Claudio (36), musician
"I have a 10-year-old daughter and in my eyes it’s important that there are no more back alley abortions. The state has no business deciding whether a woman chooses to have a child or not. That’s what I teach my daughter: that she has the right to choose and that society can’t judge her or meddle in her decision."
Daniela (43), CONICET scholarship recipient in arts and culture
"This matter is about women putting the rights that we want on the table. It’s an issue that isn’t just from one area—it’s been discussed a lot and many experts have weighed in."
Emilse (16), administrative assistant
"I want women to have the right to an abortion when they want it and need it. I’d also like the church and state to be separated, both for this kind of decision and in general."
Andrea (47), P.E. teacher
"I believe that we don’t all have the same opportunities and we have to fight for the ones we have. I’m so overwhelmed to see young people and teens fighting for their rights."
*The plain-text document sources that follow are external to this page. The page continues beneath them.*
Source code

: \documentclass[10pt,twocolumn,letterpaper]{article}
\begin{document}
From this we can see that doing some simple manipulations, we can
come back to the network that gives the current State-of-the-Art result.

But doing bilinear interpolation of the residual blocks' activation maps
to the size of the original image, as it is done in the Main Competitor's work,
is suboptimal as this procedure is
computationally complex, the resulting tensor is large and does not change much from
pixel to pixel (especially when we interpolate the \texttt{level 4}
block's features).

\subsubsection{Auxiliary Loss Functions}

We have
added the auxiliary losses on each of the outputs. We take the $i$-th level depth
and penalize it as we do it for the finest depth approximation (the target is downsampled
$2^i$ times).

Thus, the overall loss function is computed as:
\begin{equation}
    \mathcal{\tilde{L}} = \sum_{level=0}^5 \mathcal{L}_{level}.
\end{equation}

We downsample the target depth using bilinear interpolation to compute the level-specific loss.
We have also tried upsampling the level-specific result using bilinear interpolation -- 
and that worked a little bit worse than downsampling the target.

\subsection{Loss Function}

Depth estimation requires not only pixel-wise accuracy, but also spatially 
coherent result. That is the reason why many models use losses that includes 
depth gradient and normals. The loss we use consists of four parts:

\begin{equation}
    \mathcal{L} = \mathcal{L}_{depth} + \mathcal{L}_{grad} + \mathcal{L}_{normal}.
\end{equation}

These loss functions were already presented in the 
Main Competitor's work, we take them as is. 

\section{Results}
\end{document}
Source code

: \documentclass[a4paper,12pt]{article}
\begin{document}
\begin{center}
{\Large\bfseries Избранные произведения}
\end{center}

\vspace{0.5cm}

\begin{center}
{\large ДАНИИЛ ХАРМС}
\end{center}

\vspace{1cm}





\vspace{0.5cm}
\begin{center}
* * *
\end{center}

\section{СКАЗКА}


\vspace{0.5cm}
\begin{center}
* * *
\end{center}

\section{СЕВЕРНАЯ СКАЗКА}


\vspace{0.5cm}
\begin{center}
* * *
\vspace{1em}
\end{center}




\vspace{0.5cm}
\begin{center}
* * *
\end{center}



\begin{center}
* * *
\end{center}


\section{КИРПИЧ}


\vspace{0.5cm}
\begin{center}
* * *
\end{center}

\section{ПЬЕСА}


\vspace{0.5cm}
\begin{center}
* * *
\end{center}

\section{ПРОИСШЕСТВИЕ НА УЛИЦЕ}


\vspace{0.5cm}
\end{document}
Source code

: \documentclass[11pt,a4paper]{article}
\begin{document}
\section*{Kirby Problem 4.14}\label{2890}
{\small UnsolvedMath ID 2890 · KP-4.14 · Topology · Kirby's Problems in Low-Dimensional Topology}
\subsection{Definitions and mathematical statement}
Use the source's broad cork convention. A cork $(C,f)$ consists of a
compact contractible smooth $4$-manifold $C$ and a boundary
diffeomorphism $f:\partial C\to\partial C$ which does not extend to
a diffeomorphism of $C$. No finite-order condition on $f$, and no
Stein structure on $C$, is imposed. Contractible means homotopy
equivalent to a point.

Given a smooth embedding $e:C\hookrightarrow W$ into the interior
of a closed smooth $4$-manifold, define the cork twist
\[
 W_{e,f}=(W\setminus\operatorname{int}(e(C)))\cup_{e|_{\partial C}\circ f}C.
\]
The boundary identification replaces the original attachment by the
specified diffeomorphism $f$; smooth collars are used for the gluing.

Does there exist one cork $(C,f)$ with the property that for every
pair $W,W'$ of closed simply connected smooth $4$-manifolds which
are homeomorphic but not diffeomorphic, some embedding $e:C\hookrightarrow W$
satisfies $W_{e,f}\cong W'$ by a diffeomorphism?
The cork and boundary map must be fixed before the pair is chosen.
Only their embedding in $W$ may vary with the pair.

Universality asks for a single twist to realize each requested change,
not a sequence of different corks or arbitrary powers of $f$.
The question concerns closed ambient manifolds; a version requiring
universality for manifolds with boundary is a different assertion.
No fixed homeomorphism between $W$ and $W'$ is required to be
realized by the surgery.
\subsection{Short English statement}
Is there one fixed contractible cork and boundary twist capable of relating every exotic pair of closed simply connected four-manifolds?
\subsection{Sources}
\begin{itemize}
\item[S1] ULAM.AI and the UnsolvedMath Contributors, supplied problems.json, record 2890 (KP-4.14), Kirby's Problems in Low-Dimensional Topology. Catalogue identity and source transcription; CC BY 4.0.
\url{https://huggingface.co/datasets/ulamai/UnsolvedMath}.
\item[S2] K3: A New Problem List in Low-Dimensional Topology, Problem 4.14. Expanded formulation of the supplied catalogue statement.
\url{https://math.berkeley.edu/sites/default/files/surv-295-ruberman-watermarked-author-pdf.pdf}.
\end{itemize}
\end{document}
Florencia (21), law student
"I believe that having gotten this far is important, having attended protests, having attended meetings, having kept up with the debate—it makes us stronger."
Juan (31), journalist and Ariel (31), journalist
"It’s important for this law to be passed because we believe that women have the right to make decisions about their bodies. It’s an expansion of rights, and we have to suppress clandestine abortion—it shouldn’t occur here or anywhere else in the world."
Leticia (41), writer
"I’m waiting for the law to pass; there’s nothing more I could expect of this day."
Micalela (18) and Lola (18), students
"The senators have to think about the people, about women, about trans people, about people who can gestate generally, and that’s why they have to put themselves in our shoes and understand that this [issue] is going to keep on [going]. Underground abortions aren’t going to end."
Lucas (19) and Francisco (18), students
"This law is a democratic debt."
Bianca (15) and Margarita (16), students
"It’s a question of public health, of having equality before the law. We’ll stay here until they vote. Until the end."
P ablo (42), hairdresser and Lupe (37), designer
"It’s important for this law to pass so that women can freely make decisions about their own bodies. I hope this makes us stronger. We need to put more pressure on the state."
Julia (35), teacher and Andrea (34), administrative assistant
"We came from Santa Fé and we’re in it for the long haul. We’re not leaving until this becomes law."
Luis (29), administrative assistant
"I support this law just like I did with marriage equality and others that represent our rights and the rights of others."
Natalie (33), actress
"This law is necessary and you can see it in the streets, in the months that we’ve waited to be acknowledged and represented."
Sandra (38), economist
"I came here with my daughters. We came with joy, in a spirit of celebration, and with a lot of love to share with others. We’re here to support a project that could change their lives."